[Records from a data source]

******************************

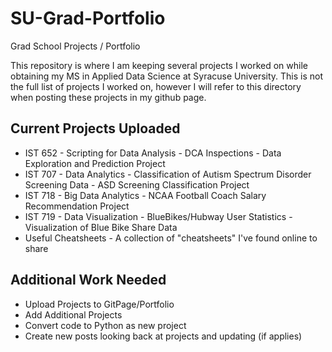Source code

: # SU-Grad-Portfolio
Grad School Projects / Portfolio

This repository is where I am keeping several projects I worked on while obtaining my MS in Applied Data Science at Syracuse University. This is not the full list of projects I worked on, however I will refer to this directory when posting these projects in my github page.
<br>

## Current Projects Uploaded
- IST 652 - Scripting for Data Analysis - DCA Inspections - Data Exploration and Prediction Project
- IST 707 - Data Analytics - Classification of Autism Spectrum Disorder Screening Data - ASD Screening Classification Project
- IST 718 - Big Data Analytics - NCAA Football Coach Salary Recommendation Project
- IST 719 - Data Visualization - BlueBikes/Hubway User Statistics - Visualization of Blue Bike Share Data
- Useful Cheatsheets - A collection of "cheatsheets" I've found online to share

## Additional Work Needed
- Upload Projects to GitPage/Portfolio
- Add Additional Projects
- Convert code to Python as new project
- Create new posts looking back at projects and updating (if applies)
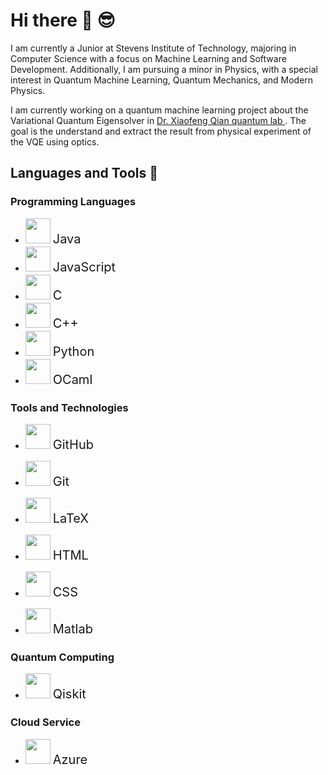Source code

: # Hi there 👋 😎
I am currently a Junior at Stevens Institute of Technology, majoring in Computer Science with a focus on Machine Learning and Software Development. Additionally, I am pursuing a minor in Physics, with a special interest in Quantum Machine Learning, Quantum Mechanics, and Modern Physics.

I am currently working on a quantum machine learning project about the Variational Quantum Eigensolver in [Dr. Xiaofeng Qian quantum lab ]([URL](https://sites.google.com/view/qiangroup/people?authuser=0)). The goal is the understand and extract the result from physical experiment of the VQE using optics. 


## Languages and Tools 🧰

### Programming Languages
- <img src="https://api.iconify.design/hugeicons:java.svg" width="40" height="40"> <span style="font-size:20px;">Java</span>
- <img src="https://api.iconify.design/nonicons:javascript-16.svg" width="40" height="40"> <span style="font-size:20px;">JavaScript</span>
- <img src="https://api.iconify.design/teenyicons:c-outline.svg" width="40" height="40"> <span style="font-size:20px;">C</span>
- <img src="https://api.iconify.design/nonicons:c-plusplus-16.svg" width="40" height="40"> <span style="font-size:20px;">C++</span>
- <img src="https://api.iconify.design/bxl:python.svg" width="40" height="40"> <span style="font-size:20px;">Python</span>
- <img src="https://api.iconify.design/simple-icons:ocaml.svg" width="40" height="40"> <span style="font-size:20px;">OCaml</span>

### Tools and Technologies
- <img src="https://api.iconify.design/mdi:github.svg" width="40" height="40"> <span style="font-size:20px;">GitHub</span>
- <img src="https://api.iconify.design/mdi:git.svg" width="40" height="40"> <span style="font-size:20px;">Git</span>
- <img src="https://api.iconify.design/file-icons:latex.svg" width="40" height="40"> <span style="font-size:20px;">LaTeX</span>
- <img src="https://api.iconify.design/material-symbols-light:html.svg" width="40" height="40"> <span style="font-size:20px;">HTML</span>
- <img src="https://api.iconify.design/material-symbols:css.svg" width="40" height="40"> <span style="font-size:20px;">CSS</span>

- <img src="https://api.iconify.design/file-icons:matlab.svg" width="40" height="40"> <span style="font-size:20px;">Matlab</span>

### Quantum Computing
- <img src="https://api.iconify.design/carbon:qiskit.svg" width="40" height="40"> <span style="font-size:20px;">Qiskit</span>

### Cloud Service
- <img src="https://api.iconify.design/teenyicons:azure-solid.svg" width="40" height="40"> <span style="font-size:20px;">Azure</span>
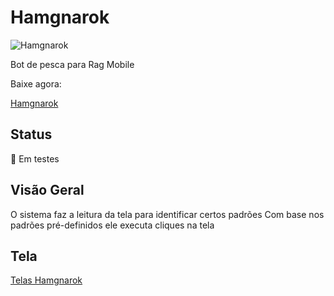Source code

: # Hamgnarok

![Hamgnarok](https://desesquecedor.com.br/uploads/1/anexos/icone.png)

Bot de pesca para Rag Mobile

Baixe agora: 

[Hamgnarok](https://desesquecedor.com.br)

## Status
🚧 Em testes

## Visão Geral
O sistema faz a leitura da tela para identificar certos padrões
Com base nos padrões pré-definidos ele executa cliques na tela

## Tela

[Telas Hamgnarok](https://github.com/luanbiao/hamgnarok/blob/main/hamgnarok-telas.png)
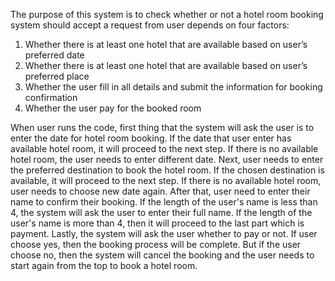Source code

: The purpose of this system is to check whether or not a hotel room booking system should accept a request from user depends on four factors:
1.	Whether there is at least one hotel that are available based on user’s preferred date
2.	Whether there is at least one hotel that are available based on user’s preferred place
3.	Whether the user fill in all details and submit the information for booking confirmation
4.	Whether the user pay for the booked room

When user runs the code, first thing that the system will ask the user is to enter the date for hotel room booking. If the date that user enter has available hotel room, it will proceed to the next step. If there is no available hotel room, the user needs to enter different date.
Next, user needs to enter the preferred destination to book the hotel room. If the chosen destination is available, it will proceed to the next step. If there is no available hotel room, user needs to choose new date again.
After that, user need to enter their name to confirm their booking. If the length of the user's name is less than 4, the system will ask the user to enter their full name. If the length of the user's name is more than 4, then it will proceed to the last part which is payment.
Lastly, the system will ask the user whether to pay or not. If user choose yes, then the booking process will be complete. But if the user choose no, then the system will cancel the booking and the user needs to start again from the top to book a hotel room.
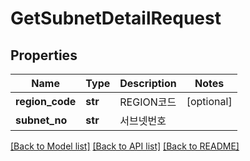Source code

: # GetSubnetDetailRequest

## Properties
Name | Type | Description | Notes
------------ | ------------- | ------------- | -------------
**region_code** | **str** | REGION코드 | [optional] 
**subnet_no** | **str** | 서브넷번호 | 

[[Back to Model list]](../README.md#documentation-for-models) [[Back to API list]](../README.md#documentation-for-api-endpoints) [[Back to README]](../README.md)


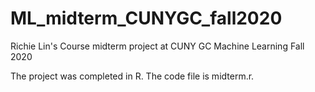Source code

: # ML_midterm_CUNYGC_fall2020
 Richie Lin's Course midterm project at CUNY GC Machine Learning Fall 2020 

The project was completed in R. The code file is midterm.r. 



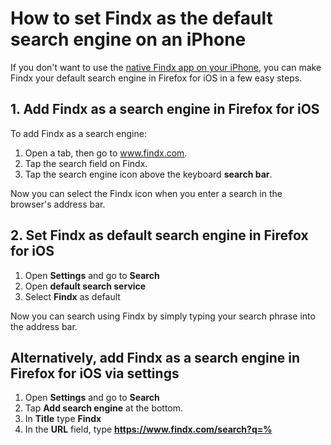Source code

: # How to set Findx as the default search engine on an iPhone 

If you don't want to use the [native Findx app on your iPhone](/en/gettingstarted/findxmobile), you can make Findx your default search engine in Firefox for iOS in a few easy steps.

## 1. Add Findx as a search engine in Firefox for iOS
To add Findx as a search engine:  
1. Open a tab, then go to www.findx.com.
2. Tap the search field on Findx.
3. Tap the search engine icon above the keyboard **search bar**.

Now you can select the Findx icon when you enter a search in the browser's address bar. 
 
## 2. Set Findx as default search engine in Firefox for iOS

1. Open **Settings** and go to **Search**  
2. Open **default search service**  
3. Select **Findx** as default

Now you can search using Findx by simply typing your search phrase into the address bar.

## Alternatively, add Findx as a search engine in Firefox for iOS via settings
 
1. Open **Settings** and go to **Search**
2. Tap **Add search engine** at the bottom.
3. In **Title** type **Findx**  
4. In the **URL** field, type **https://www.findx.com/search?q=%** 
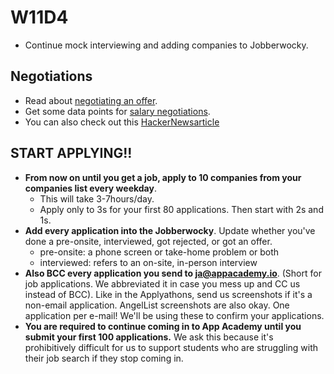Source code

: # W11D4
* Continue mock interviewing and adding companies to Jobberwocky.

## Negotiations
* Read about [negotiating an offer][offer-negotiation].
* Get some data points for [salary negotiations][salary-data].
* You can also check out this [HackerNewsarticle][hn-negotiation-article]

## START APPLYING!!
  * **From now on until you get a job, apply to 10 companies from your companies list every weekday**.  
    * This will take 3-7hours/day.
    * Apply only to 3s for your first 80 applications. Then start with 2s and 1s.
  * **Add every application into the Jobberwocky**. Update whether you've done a pre-onsite, interviewed, got rejected, or got an offer.
    * pre-onsite: a phone screen or take-home problem or both
    * interviewed: refers to an on-site, in-person interview
  * **Also BCC every application you send to ja@appacademy.io**. (Short for job applications. We abbreviated it in case you mess up and CC us instead of BCC). Like in the Applyathons, send us screenshots if it's a non-email application. AngelList screenshots are also okay. One application per e-mail! We'll be using these to confirm your applications.
  * **You are required to continue coming in to App Academy until you submit your first 100 applications.** We ask this because it's prohibitively difficult for us to support students who are struggling with their job search if they stop coming in.


[job-search-etiquette]: ../self-presentation/job_search_etiquette.md
[typical-interview]: ../interview-prep/typical_interview.md
[good-questions]: ../self-presentation/good_questions.md
[text-only]: ../self-presentation/text-resume.md
[hackreactor-article]: http://venturebeat.com/2013/08/28/the-developers-guide-to-interviewing/?utm_source=feedburner&utm_medium=feed&utm_campaign=Feed%3A+Venturebeat+(VentureBeat)



[offer-negotiation]: ../negotiating/email-negotiations.md
[salary-data]: ../negotiating/salary-data.md
[hn-negotiation-article]: https://news.ycombinator.com/item?id=3289750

******************************

## [What is being asked]
Exercise for the records above: copy only the lines from the one with "## Properties" to the one with "Now you can search", both ends kept, and drop the pictures.

## [Solution to this exercise]
## Properties
Name | Type | Description | Notes
------------ | ------------- | ------------- | -------------
**region_code** | **str** | REGION코드 | [optional] 
**subnet_no** | **str** | 서브넷번호 | 

[[Back to Model list]](../README.md#documentation-for-models) [[Back to API list]](../README.md#documentation-for-api-endpoints) [[Back to README]](../README.md)


Source code

: # ML_midterm_CUNYGC_fall2020
 Richie Lin's Course midterm project at CUNY GC Machine Learning Fall 2020 

The project was completed in R. The code file is midterm.r. 



Source code

: # How to set Findx as the default search engine on an iPhone 

If you don't want to use the [native Findx app on your iPhone](/en/gettingstarted/findxmobile), you can make Findx your default search engine in Firefox for iOS in a few easy steps.

## 1. Add Findx as a search engine in Firefox for iOS
To add Findx as a search engine:  
1. Open a tab, then go to www.findx.com.
2. Tap the search field on Findx.
3. Tap the search engine icon above the keyboard **search bar**.

Now you can select the Findx icon when you enter a search in the browser's address bar. 
 
## 2. Set Findx as default search engine in Firefox for iOS

1. Open **Settings** and go to **Search**  
2. Open **default search service**  
3. Select **Findx** as default

Now you can search using Findx by simply typing your search phrase into the address bar.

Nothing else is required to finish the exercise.